A Canadian doctor has made it her life’s mission to help eradicate HIV-AIDS in a small African nation where nearly one-in-four adults have the disease.

Anne Marie Zajdlik, a family physician from Guelph, Ont., made her first trip to Lesotho 12 years ago. The tiny African nation, which borders South Africa on all sides, has the second-highest prevalence of HIV in the world, with 23 per cent of adults aged 15 to 49 living with the incurable virus.

Dr. Zajdlik has since travelled to Lesotho nine times to provide medical aid. She also treats patients with HIV-AIDS back in Canada.

“I think it’s our responsibly to work both locally and globally to end the AIDS pandemic,” Dr. Zajdlik told CTV News from a remote village in Lesotho.

The trips to Lesotho changed her life forever. Dr. Zajdlik recalls how in 2006 she held a two-year-old girl’s hand as she died from the disease.

“My heart broke and my view of the world was shattered,” she wrote on her blog.

That same year, Dr. Zajdlik established Bracelet of Hope, a charity that sells beaded bracelets for $5 to fund medical clinics and foster homes for children abandoned or infected by HIV-AIDS.

According to the United Nations, an estimated 13 million children worldwide have become orphans after their parents died of AIDS.

The organization’s first goal was to raise $1 million to build Lesotho’s first AIDS clinic. They reached the goal in three years.

Now, Dr. Zajdlik’s team has set an even more ambitious goal: raising $1.5 million to pay for a fleet of six mobile health units. Similar units are already bringing essential aid to adults and children living in some of the most isolated regions of the country.

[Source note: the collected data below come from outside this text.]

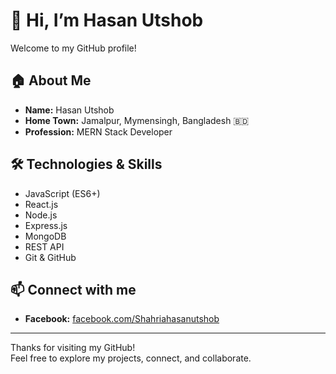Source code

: # 👋 Hi, I’m Hasan Utshob

Welcome to my GitHub profile!

## 🏠 About Me

- **Name:** Hasan Utshob
- **Home Town:** Jamalpur, Mymensingh, Bangladesh 🇧🇩
- **Profession:** MERN Stack Developer

## 🛠️ Technologies & Skills

- JavaScript (ES6+)
- React.js
- Node.js
- Express.js
- MongoDB
- REST API
- Git & GitHub

## 📫 Connect with me

- **Facebook:** [facebook.com/Shahriahasanutshob](https://www.facebook.com/Shahriahasanutshob)

---

Thanks for visiting my GitHub!  
Feel free to explore my projects, connect, and collaborate.

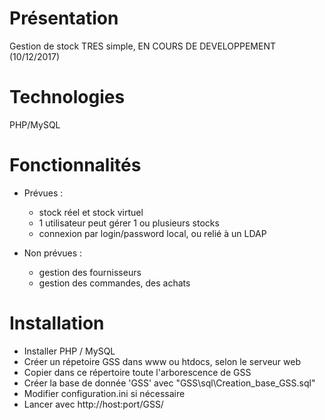 # Présentation
Gestion de stock TRES simple, EN COURS DE DEVELOPPEMENT (10/12/2017)

# Technologies
PHP/MySQL

# Fonctionnalités
* Prévues :
  * stock réel et stock virtuel
  * 1 utilisateur peut gérer 1 ou plusieurs stocks
  * connexion par login/password local, ou relié à un LDAP
	
* Non prévues :
  * gestion des fournisseurs
  * gestion des commandes, des achats
	
# Installation
- Installer PHP / MySQL
- Créer un répetoire GSS dans www ou htdocs, selon le serveur web
- Copier dans ce répertoire toute l'arborescence de GSS
- Créer la base de donnée 'GSS' avec "GSS\sql\Creation_base_GSS.sql"
- Modifier configuration.ini si nécessaire
- Lancer avec http://host:port/GSS/
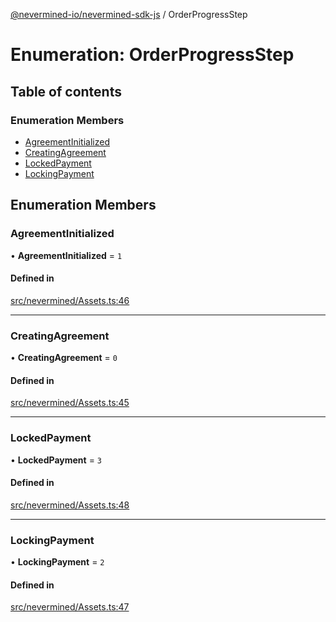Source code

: [@nevermined-io/nevermined-sdk-js](../code-reference.md) / OrderProgressStep

# Enumeration: OrderProgressStep

## Table of contents

### Enumeration Members

- [AgreementInitialized](OrderProgressStep.md#agreementinitialized)
- [CreatingAgreement](OrderProgressStep.md#creatingagreement)
- [LockedPayment](OrderProgressStep.md#lockedpayment)
- [LockingPayment](OrderProgressStep.md#lockingpayment)

## Enumeration Members

### AgreementInitialized

• **AgreementInitialized** = ``1``

#### Defined in

[src/nevermined/Assets.ts:46](https://github.com/nevermined-io/sdk-js/blob/416920b/src/nevermined/Assets.ts#L46)

___

### CreatingAgreement

• **CreatingAgreement** = ``0``

#### Defined in

[src/nevermined/Assets.ts:45](https://github.com/nevermined-io/sdk-js/blob/416920b/src/nevermined/Assets.ts#L45)

___

### LockedPayment

• **LockedPayment** = ``3``

#### Defined in

[src/nevermined/Assets.ts:48](https://github.com/nevermined-io/sdk-js/blob/416920b/src/nevermined/Assets.ts#L48)

___

### LockingPayment

• **LockingPayment** = ``2``

#### Defined in

[src/nevermined/Assets.ts:47](https://github.com/nevermined-io/sdk-js/blob/416920b/src/nevermined/Assets.ts#L47)
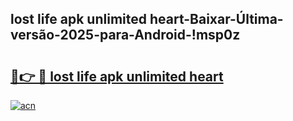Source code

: 
## lost life apk unlimited heart-Baixar-Última-versão-2025-para-Android-!msp0z

# <h2><a href="https://andorid.site?title=lost_life_apk_unlimited_heart&ref=27">🔗👉 🔴 lost life apk unlimited heart</a></h2>

[![acn](https://github.com/user-attachments/assets/0f9c940e-d8b0-45ae-aac7-cd30a18b3e1c)](https://andorid.site?title=lost_life_apk_unlimited_heart&ref=27)

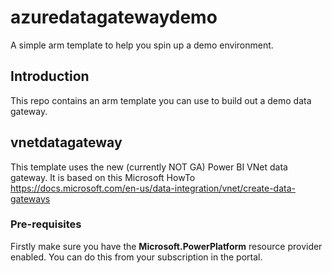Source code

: # azuredatagatewaydemo
A simple arm template to help you spin up a demo environment.

## Introduction
This repo contains an arm template you can use to build out a demo data gateway. 

## vnetdatagateway
This template uses the new (currently NOT GA) Power BI VNet data gateway. It is based on this Microsoft HowTo https://docs.microsoft.com/en-us/data-integration/vnet/create-data-gateways 

### Pre-requisites
Firstly make sure you have the __Microsoft.PowerPlatform__ resource provider enabled. You can do this from your subscription in the portal.


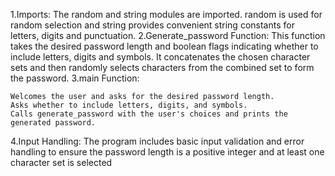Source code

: 1.Imports: The random and string modules are imported. 
random is used for random selection and string provides convenient string constants for letters, digits and punctuation.
2.Generate_password Function: This function takes the desired password length and boolean flags indicating whether to include letters, digits and symbols.
It concatenates the chosen character sets and then randomly selects characters from the combined set to form the password.
3.main Function:

    Welcomes the user and asks for the desired password length.
    Asks whether to include letters, digits, and symbols.
    Calls generate_password with the user's choices and prints the generated password.

4.Input Handling: The program includes basic input validation and error handling to ensure the password length is
a positive integer and at least one character set is selected
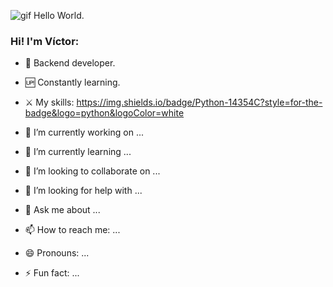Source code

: ![gif Hello World.](https://user-images.githubusercontent.com/82669128/224987524-3cbb8bb5-8db2-4065-870b-7020d577a647.gif)

### Hi! I'm Víctor:

- 👾 Backend developer.
- 🆙 Constantly learning.
- ⚔️ My skills:
https://img.shields.io/badge/Python-14354C?style=for-the-badge&logo=python&logoColor=white

- 🔭 I’m currently working on ...
- 🌱 I’m currently learning ...
- 👯 I’m looking to collaborate on ...
- 🤔 I’m looking for help with ...
- 💬 Ask me about ...
- 📫 How to reach me: ...
- 😄 Pronouns: ...
- ⚡ Fun fact: ...
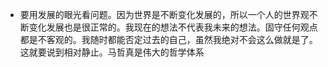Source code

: - 要用发展的眼光看问题。因为世界是不断变化发展的，所以一个人的世界观不断变化发展也是很正常的。我现在的想法不代表我未来的想法。固守任何观点都是不客观的。我随时都能否定过去的自己，虽然我绝对不会这么做就是了。这就要说到相对静止。马哲真是伟大的哲学体系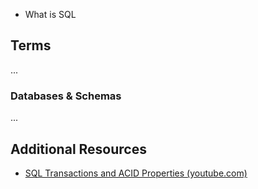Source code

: - What is SQL


## Terms
...
### Databases & Schemas
...




## Additional Resources
- [SQL Transactions and ACID Properties (youtube.com)](https://www.youtube.com/watch?v=LoxO-P7hhUQ)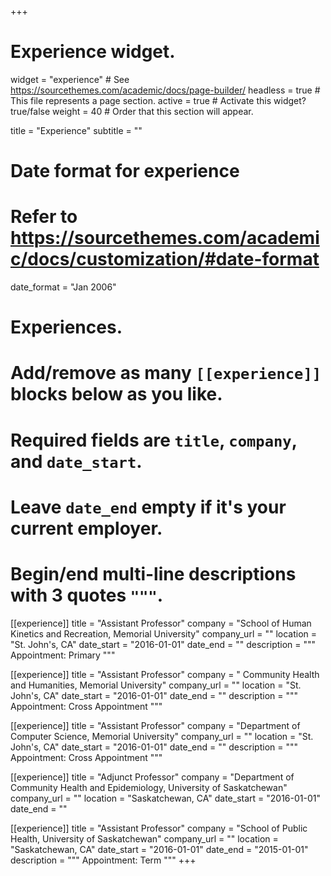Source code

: +++
# Experience widget.
widget = "experience"  # See https://sourcethemes.com/academic/docs/page-builder/
headless = true  # This file represents a page section.
active = true  # Activate this widget? true/false
weight = 40  # Order that this section will appear.

title = "Experience"
subtitle = ""

# Date format for experience
#   Refer to https://sourcethemes.com/academic/docs/customization/#date-format
date_format = "Jan 2006"

# Experiences.
#   Add/remove as many `[[experience]]` blocks below as you like.
#   Required fields are `title`, `company`, and `date_start`.
#   Leave `date_end` empty if it's your current employer.
#   Begin/end multi-line descriptions with 3 quotes `"""`.

[[experience]]
  title = "Assistant Professor"
  company = "School of Human Kinetics and Recreation, Memorial University"
  company_url = ""
  location = "St. John's, CA"
  date_start = "2016-01-01"
  date_end = ""
  description = """ Appointment: Primary """

[[experience]]
  title = "Assistant Professor"
  company = " Community Health and Humanities, Memorial University"
  company_url = ""
  location = "St. John's, CA"
  date_start = "2016-01-01"
  date_end = ""
  description = """ Appointment: Cross Appointment """

[[experience]]
  title = "Assistant Professor"
  company = "Department of Computer Science, Memorial University"
  company_url = ""
  location = "St. John's, CA"
  date_start = "2016-01-01"
  date_end = ""
  description = """ Appointment: Cross Appointment """

[[experience]]
  title = "Adjunct Professor"
  company = "Department of Community Health and Epidemiology, University of Saskatchewan"
  company_url = ""
  location = "Saskatchewan, CA"
  date_start = "2016-01-01"
  date_end = ""

[[experience]]
  title = "Assistant Professor"
  company = "School of Public Health, University of Saskatchewan"
  company_url = ""
  location = "Saskatchewan, CA"
  date_start = "2016-01-01"
  date_end = "2015-01-01"
  description = """ Appointment: Term """
+++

“We’re watching people here get treatment not only for HIV but also testing, counselling. The kids are being weighed in the trees behind me, and they’re receiving immunizations,” said Dr. Zajdlik.

The organization hopes the efforts will push Lesotho closer to meeting the World Health Organization’s goal of completely eradicating HIV by 2030.

At the moment, an estimated 36.7 million people are living with the virus. More than two-thirds of those people live in Sub-Saharan Africa.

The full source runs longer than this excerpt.